For: The Institute of Contemporary And Emerging Worship Studies, St. Stephen’s University, Essentials Red Online Worship History Course with Dan Wilt.
What is the role of a worship leader? It seems like my answer to that question has varied over the years, depending on what season you found me in. This quote from Dan Wilt in “Essentials In Worship History” struck me as I read it:
“Worship leaders today must stand up again and again before the people, and routinely retell the same messages – forgiveness is possible, grace is irresistible, resurrection of the faithful is inevitable and new creation is just around the bend.”
One of our roles is to be story-tellers. Given our forgetful nature as humans and broken image bearers, we approach and re-approach the story of God in all of its dimensions and call people to look afresh on it.
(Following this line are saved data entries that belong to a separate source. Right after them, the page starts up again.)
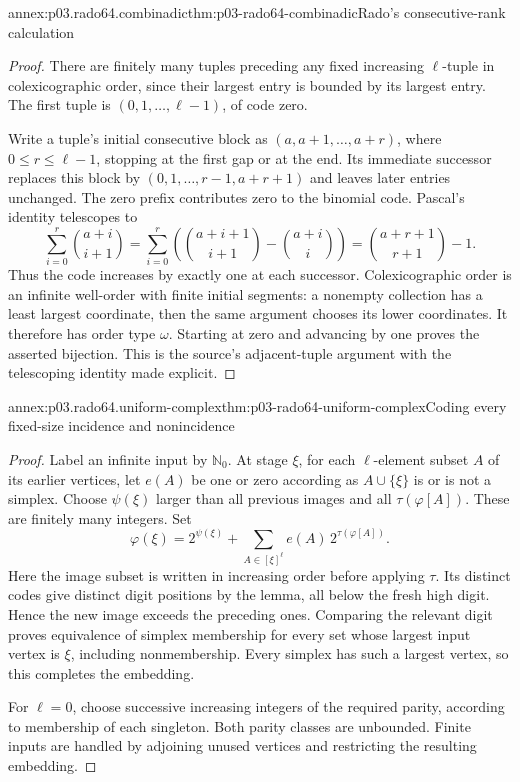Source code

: \begin{annexitem}{annex:p03.rado64.combinadic}{thm:p03-rado64-combinadic}{Rado's consecutive-rank calculation}
\begin{proof}
There are finitely many tuples preceding any fixed increasing
\(\ell\)-tuple in colexicographic order, since their largest entry is
bounded by its largest entry. The first tuple is
\((0,1,\ldots,\ell-1)\), of code zero.

Write a tuple's initial consecutive block as
\((a,a+1,\ldots,a+r)\), where \(0\leq r\leq\ell-1\), stopping at the
first gap or at the end. Its immediate successor replaces this block by
\((0,1,\ldots,r-1,a+r+1)\) and leaves later entries unchanged.
The zero prefix contributes zero to the binomial code.
Pascal's identity telescopes to
\[
 \sum_{i=0}^r\binom{a+i}{i+1}
   =\sum_{i=0}^r
       \left(\binom{a+i+1}{i+1}-\binom{a+i}{i}\right)
   =\binom{a+r+1}{r+1}-1.
\]
Thus the code increases by exactly one at each successor.
Colexicographic order is an infinite well-order with finite initial segments:
a nonempty collection has a least largest coordinate, then the same
argument chooses its lower coordinates. It therefore has order type
\(\omega\). Starting at zero and advancing by one proves the asserted
bijection. This is the source's adjacent-tuple argument with the
telescoping identity made explicit.
\end{proof}
\end{annexitem}

\begin{annexitem}{annex:p03.rado64.uniform-complex}{thm:p03-rado64-uniform-complex}{Coding every fixed-size incidence and nonincidence}
\begin{proof}
Label an infinite input by \(\mathbb N_0\).
At stage \(\xi\), for each \(\ell\)-element subset \(A\) of its earlier
vertices, let \(e(A)\) be one or zero according as
\(A\cup\{\xi\}\) is or is not a simplex.
Choose \(\psi(\xi)\) larger than all previous images and all
\(\tau(\varphi[A])\). These are finitely many integers.
Set
\[
 \varphi(\xi)=2^{\psi(\xi)}
   +\sum_{A\in[\xi]^\ell}e(A)\,2^{\tau(\varphi[A])}.
\]
Here the image subset is written in increasing order before applying
\(\tau\). Its distinct codes give distinct digit positions by the lemma,
all below the fresh high digit. Hence the new image exceeds the preceding
ones. Comparing the relevant digit proves equivalence of simplex membership
for every set whose largest input vertex is \(\xi\), including nonmembership.
Every simplex has such a largest vertex, so this completes the embedding.

For \(\ell=0\), choose successive increasing integers of the required
parity, according to membership of each singleton. Both parity classes
are unbounded. Finite inputs are handled by adjoining unused vertices and
restricting the resulting embedding.
\end{proof}
\end{annexitem}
Often this will seem redundant, but wasn’t it Luther who said he re-tells the gospel week in week out because the people would forget and live as if it weren’t true? Therefore, we must acknowledge our role of re-storying those who come every week (or for the first time). We want to remind them who God is, who they are in Him, and why they’re still here. We repeat it, but perhaps in a slightly different light each time in order to allow others to come to a greater understanding of the attributes and acts of God.
Won’t it get old? Don’t people want the “new thing”? If God’s attributes are infinite, just as his mercies are new every morning, then we should have no problems finding new songs to sing or old songs with newly found fire. We have been, are being, and will be greatly saved, so greatly shall we praise him. Let that praise be spoken with our words, songs, and prayers. We will find that the stories re-told fuel our songs as well as our lives over and over.